**Data for processing**
'''
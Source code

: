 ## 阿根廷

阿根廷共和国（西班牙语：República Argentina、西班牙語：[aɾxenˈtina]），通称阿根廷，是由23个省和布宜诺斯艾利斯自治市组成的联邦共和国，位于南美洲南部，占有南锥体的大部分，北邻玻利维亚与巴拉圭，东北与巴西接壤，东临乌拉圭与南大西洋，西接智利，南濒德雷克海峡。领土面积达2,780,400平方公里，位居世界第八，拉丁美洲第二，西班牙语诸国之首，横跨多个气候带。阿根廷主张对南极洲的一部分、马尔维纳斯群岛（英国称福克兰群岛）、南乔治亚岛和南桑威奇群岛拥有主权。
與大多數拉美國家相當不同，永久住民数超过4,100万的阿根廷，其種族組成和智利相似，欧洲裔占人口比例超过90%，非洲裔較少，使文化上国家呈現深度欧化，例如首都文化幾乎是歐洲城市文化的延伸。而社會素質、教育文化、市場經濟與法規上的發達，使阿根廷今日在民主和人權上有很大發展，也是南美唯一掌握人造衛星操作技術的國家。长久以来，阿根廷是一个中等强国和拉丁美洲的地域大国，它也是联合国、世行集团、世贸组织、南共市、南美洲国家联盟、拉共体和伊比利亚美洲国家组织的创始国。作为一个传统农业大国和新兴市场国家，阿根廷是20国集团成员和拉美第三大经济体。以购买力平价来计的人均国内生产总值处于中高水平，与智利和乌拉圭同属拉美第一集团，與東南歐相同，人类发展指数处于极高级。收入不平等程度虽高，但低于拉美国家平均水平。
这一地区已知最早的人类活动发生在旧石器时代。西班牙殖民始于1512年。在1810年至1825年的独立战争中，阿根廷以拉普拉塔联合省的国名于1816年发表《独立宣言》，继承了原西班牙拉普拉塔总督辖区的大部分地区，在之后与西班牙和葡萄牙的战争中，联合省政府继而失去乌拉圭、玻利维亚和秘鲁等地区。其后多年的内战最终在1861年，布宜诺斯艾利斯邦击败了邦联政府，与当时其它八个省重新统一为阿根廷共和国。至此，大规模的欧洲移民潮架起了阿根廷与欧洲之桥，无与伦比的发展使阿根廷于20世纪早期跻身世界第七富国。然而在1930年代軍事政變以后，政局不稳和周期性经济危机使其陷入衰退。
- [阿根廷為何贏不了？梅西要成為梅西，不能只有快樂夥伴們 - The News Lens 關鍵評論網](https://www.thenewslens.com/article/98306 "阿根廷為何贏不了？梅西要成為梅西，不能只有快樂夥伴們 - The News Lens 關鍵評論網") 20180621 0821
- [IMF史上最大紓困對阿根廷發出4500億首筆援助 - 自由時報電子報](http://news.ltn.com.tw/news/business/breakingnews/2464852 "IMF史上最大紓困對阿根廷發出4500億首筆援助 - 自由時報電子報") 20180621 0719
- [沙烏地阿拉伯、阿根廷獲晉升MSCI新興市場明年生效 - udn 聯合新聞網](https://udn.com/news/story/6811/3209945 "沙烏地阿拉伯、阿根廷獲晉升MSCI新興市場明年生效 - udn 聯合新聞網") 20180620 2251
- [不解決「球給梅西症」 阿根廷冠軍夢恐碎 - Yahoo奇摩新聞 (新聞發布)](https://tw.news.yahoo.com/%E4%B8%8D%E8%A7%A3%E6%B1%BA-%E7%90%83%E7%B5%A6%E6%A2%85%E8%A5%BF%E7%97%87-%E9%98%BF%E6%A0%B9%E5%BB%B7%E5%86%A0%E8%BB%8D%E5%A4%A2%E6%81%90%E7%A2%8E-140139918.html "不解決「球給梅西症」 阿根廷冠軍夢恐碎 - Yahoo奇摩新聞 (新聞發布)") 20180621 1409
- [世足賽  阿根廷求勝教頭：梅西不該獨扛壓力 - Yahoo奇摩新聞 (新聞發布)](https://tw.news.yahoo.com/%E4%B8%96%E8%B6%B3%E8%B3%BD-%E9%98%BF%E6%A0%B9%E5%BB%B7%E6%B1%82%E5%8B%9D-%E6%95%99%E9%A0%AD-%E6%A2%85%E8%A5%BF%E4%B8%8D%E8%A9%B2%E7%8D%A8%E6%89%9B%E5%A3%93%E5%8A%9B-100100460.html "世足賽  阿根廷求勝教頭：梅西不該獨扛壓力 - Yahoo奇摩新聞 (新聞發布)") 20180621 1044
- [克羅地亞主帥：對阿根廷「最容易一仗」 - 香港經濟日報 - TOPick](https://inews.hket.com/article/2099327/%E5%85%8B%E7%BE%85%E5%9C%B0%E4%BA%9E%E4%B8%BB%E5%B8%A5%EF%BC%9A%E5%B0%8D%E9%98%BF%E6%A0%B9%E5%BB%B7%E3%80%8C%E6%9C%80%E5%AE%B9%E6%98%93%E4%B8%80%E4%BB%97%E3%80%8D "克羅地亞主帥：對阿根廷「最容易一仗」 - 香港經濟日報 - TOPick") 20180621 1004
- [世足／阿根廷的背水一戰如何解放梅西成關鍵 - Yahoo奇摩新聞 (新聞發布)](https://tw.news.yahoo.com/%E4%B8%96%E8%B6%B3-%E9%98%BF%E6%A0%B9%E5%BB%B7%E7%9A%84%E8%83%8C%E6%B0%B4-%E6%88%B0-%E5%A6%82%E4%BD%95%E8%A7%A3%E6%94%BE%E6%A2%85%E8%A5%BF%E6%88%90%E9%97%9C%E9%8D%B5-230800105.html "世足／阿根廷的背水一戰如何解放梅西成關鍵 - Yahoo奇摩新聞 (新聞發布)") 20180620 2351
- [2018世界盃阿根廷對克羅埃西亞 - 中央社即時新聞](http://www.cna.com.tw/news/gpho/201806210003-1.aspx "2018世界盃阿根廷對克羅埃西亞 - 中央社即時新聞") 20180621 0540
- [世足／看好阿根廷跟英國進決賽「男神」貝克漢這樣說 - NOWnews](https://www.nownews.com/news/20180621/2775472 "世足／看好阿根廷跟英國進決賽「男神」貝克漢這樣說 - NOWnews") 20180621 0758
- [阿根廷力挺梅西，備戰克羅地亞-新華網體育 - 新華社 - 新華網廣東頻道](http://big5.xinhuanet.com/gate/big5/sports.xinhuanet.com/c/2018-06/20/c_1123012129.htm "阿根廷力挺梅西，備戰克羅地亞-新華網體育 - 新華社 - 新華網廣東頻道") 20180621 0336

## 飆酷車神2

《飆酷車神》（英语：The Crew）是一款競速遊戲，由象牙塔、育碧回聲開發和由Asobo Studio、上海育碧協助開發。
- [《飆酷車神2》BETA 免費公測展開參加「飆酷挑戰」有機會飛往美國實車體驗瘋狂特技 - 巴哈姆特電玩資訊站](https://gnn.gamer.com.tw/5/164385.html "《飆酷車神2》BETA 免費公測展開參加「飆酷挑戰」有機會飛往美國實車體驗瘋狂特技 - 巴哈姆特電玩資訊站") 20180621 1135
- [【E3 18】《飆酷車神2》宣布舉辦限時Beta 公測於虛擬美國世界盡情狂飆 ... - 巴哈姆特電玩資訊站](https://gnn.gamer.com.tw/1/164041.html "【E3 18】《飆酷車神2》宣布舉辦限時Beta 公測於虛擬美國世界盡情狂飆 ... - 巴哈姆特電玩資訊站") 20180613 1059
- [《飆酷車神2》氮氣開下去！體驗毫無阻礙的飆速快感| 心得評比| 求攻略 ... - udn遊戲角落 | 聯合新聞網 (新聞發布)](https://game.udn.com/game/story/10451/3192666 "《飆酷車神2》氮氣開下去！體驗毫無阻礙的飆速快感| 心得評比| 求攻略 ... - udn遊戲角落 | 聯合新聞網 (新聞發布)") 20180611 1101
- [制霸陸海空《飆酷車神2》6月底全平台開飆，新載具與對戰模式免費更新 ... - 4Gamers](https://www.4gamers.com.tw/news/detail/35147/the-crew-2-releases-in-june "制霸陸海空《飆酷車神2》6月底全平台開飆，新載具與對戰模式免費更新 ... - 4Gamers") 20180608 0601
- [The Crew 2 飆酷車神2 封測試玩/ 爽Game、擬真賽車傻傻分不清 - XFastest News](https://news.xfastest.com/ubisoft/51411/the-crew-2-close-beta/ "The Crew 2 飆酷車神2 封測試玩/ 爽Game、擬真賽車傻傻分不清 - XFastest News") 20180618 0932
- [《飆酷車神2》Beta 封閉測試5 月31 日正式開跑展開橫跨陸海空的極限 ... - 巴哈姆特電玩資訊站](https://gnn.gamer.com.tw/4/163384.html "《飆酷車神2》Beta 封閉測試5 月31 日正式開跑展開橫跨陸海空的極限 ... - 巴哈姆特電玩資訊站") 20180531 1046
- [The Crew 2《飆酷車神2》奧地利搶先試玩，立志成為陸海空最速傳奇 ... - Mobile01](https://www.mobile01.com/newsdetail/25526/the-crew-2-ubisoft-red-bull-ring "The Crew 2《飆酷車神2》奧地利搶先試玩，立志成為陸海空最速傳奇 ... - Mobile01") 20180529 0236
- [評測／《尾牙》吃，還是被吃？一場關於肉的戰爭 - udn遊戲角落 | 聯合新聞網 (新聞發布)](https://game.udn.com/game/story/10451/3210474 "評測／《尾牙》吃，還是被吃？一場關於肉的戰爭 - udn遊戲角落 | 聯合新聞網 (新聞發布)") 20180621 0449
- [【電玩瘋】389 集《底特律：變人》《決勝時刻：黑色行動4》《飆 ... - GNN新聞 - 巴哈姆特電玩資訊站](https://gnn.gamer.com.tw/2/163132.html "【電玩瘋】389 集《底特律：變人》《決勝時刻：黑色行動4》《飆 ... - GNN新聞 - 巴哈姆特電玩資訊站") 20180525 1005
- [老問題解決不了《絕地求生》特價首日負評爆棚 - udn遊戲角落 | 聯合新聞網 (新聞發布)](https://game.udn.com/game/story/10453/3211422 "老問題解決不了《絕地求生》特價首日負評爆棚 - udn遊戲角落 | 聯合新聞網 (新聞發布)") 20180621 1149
'''
**Exercise prompt**
Type out again, exactly as written, the lines from the beginning of the material through the one containing "阿根廷共和国（西班牙语：Re".

**Answer**
Source code

: ## 阿根廷

阿根廷共和国（西班牙语：República Argentina、西班牙語：[aɾxenˈtina]），通称阿根廷，是由23个省和布宜诺斯艾利斯自治市组成的联邦共和国，位于南美洲南部，占有南锥体的大部分，北邻玻利维亚与巴拉圭，东北与巴西接壤，东临乌拉圭与南大西洋，西接智利，南濒德雷克海峡。领土面积达2,780,400平方公里，位居世界第八，拉丁美洲第二，西班牙语诸国之首，横跨多个气候带。阿根廷主张对南极洲的一部分、马尔维纳斯群岛（英国称福克兰群岛）、南乔治亚岛和南桑威奇群岛拥有主权。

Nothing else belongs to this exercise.